▶ [WHAT NEEDS TO BE DONE]: Scan the data that follows and count the lines with the string "replica"; answer with the count alone.

────────

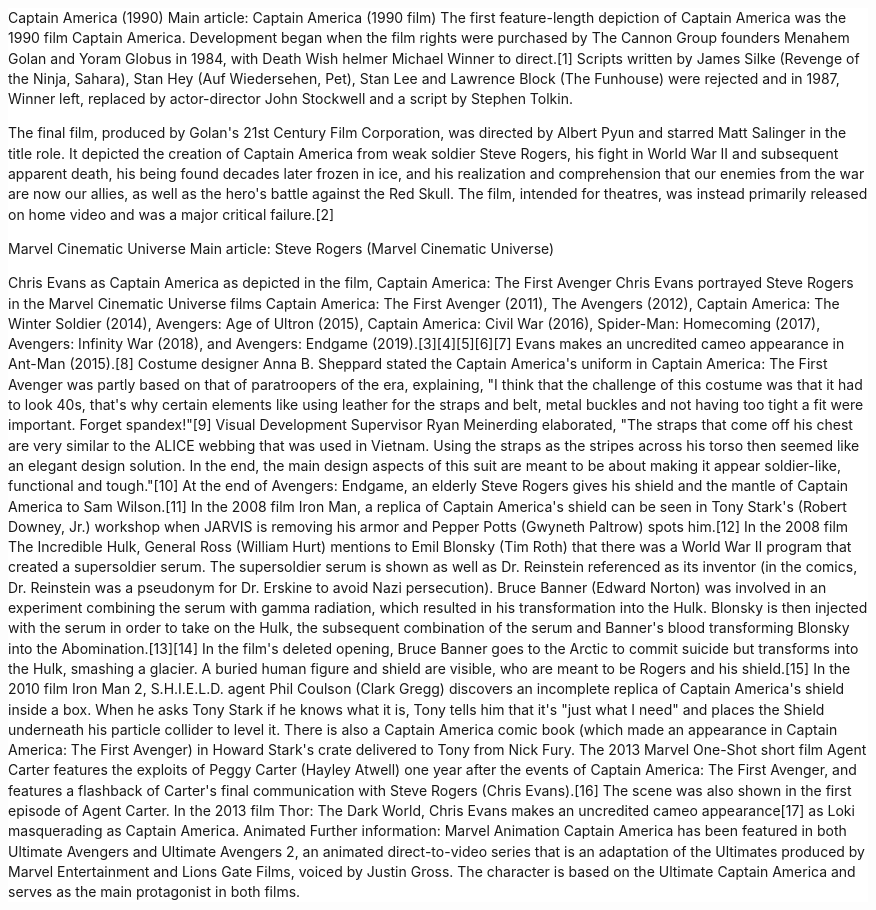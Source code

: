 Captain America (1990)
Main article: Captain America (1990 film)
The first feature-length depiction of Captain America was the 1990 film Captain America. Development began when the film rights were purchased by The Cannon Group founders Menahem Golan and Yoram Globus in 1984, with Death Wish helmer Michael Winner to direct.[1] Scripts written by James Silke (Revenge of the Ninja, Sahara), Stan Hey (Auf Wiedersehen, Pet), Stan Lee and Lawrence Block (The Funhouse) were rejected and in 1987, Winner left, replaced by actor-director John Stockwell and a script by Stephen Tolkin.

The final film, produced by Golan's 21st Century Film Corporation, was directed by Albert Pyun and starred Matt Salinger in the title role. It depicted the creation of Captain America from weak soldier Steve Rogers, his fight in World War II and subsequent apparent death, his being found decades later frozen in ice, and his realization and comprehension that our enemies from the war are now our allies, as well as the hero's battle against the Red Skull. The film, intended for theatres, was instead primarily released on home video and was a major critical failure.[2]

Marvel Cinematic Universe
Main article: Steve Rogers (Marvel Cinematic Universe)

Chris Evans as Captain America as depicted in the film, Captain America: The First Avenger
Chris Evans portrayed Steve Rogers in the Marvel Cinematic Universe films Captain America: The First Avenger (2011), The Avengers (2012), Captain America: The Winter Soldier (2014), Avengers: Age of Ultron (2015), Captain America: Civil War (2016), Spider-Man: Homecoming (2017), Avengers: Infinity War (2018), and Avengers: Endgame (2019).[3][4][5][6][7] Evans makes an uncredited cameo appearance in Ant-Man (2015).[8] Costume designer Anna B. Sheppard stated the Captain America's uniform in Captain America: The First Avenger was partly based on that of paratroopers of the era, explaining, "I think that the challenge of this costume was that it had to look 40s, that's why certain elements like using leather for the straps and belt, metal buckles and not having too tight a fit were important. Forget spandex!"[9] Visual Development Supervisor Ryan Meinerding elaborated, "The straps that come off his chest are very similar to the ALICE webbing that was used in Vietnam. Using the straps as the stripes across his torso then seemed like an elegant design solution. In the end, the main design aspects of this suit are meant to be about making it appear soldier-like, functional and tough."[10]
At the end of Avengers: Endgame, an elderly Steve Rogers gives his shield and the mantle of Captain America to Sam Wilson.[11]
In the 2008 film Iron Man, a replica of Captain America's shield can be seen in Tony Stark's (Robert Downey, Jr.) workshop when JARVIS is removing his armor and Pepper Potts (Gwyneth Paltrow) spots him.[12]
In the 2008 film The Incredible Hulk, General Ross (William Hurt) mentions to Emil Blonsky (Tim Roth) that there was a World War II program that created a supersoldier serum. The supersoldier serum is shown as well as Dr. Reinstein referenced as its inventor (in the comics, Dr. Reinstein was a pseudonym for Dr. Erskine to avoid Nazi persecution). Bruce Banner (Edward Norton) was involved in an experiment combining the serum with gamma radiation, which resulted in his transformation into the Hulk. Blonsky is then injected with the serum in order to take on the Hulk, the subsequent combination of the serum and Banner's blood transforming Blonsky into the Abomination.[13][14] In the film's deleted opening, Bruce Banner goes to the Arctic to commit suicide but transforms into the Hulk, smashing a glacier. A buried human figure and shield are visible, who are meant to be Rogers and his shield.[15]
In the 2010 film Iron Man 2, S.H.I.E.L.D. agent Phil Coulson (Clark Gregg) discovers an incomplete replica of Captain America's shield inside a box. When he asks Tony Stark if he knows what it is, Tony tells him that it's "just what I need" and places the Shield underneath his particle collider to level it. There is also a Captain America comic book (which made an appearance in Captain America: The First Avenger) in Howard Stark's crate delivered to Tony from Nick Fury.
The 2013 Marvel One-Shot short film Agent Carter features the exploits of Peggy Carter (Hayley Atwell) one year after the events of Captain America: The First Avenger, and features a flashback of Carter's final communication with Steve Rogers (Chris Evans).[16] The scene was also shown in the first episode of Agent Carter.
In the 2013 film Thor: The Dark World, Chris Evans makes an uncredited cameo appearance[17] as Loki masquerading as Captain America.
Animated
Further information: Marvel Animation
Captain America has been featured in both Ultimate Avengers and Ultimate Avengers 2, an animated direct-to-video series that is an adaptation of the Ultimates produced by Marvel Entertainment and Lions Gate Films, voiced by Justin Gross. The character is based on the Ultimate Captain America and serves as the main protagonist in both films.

────────

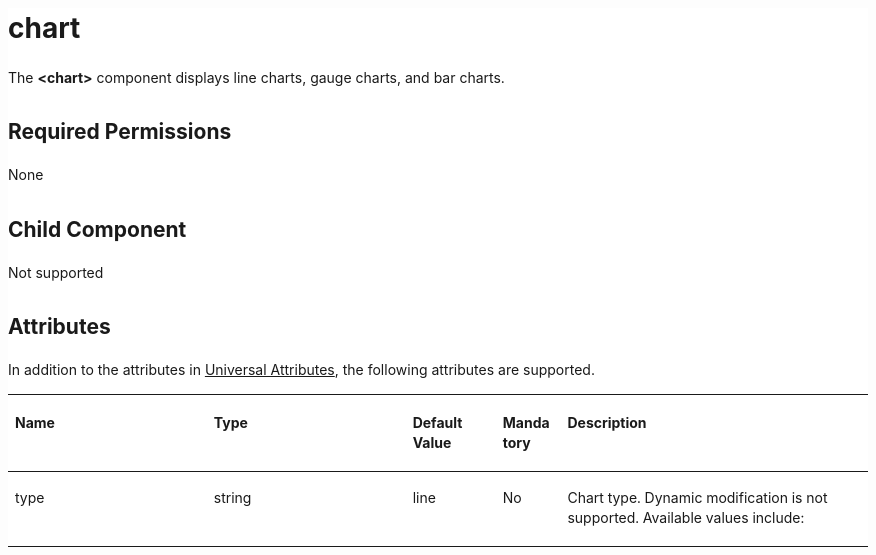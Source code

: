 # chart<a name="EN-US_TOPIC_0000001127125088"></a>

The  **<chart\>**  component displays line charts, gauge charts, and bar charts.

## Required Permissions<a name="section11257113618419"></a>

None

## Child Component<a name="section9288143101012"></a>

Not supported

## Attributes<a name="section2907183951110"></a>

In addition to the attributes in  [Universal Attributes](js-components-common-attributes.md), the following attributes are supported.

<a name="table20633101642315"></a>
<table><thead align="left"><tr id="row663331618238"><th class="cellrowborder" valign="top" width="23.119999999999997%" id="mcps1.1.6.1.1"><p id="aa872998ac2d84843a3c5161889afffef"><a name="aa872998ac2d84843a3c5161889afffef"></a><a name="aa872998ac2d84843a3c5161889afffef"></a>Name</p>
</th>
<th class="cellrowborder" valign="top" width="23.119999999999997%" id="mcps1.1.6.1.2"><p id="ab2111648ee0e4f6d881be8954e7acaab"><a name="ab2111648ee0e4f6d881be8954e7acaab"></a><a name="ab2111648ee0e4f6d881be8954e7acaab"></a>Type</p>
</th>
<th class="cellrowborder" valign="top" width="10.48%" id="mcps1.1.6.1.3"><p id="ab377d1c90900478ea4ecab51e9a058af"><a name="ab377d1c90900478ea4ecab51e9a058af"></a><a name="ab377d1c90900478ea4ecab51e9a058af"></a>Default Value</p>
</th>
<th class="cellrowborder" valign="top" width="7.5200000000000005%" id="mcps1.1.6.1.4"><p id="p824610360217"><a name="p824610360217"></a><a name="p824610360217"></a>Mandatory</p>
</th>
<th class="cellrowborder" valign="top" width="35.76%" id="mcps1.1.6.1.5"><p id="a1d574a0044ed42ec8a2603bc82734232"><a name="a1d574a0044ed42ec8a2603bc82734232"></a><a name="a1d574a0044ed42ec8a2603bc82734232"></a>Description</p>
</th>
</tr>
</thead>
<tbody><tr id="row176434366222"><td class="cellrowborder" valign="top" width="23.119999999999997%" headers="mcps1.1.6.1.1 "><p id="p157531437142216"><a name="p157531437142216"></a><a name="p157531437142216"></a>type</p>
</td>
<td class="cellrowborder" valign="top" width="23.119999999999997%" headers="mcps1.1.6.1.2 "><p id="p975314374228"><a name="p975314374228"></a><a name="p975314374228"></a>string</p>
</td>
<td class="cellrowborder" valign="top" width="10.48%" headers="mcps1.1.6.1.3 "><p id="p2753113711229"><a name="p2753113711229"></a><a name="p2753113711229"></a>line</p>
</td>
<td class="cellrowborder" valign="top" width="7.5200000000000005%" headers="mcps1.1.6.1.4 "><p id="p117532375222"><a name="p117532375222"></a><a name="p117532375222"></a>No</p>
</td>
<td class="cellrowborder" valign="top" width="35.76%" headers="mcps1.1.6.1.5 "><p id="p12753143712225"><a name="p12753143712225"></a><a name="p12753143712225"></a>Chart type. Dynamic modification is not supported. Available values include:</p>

────────

▶ [YOUR SOLUTION]: 2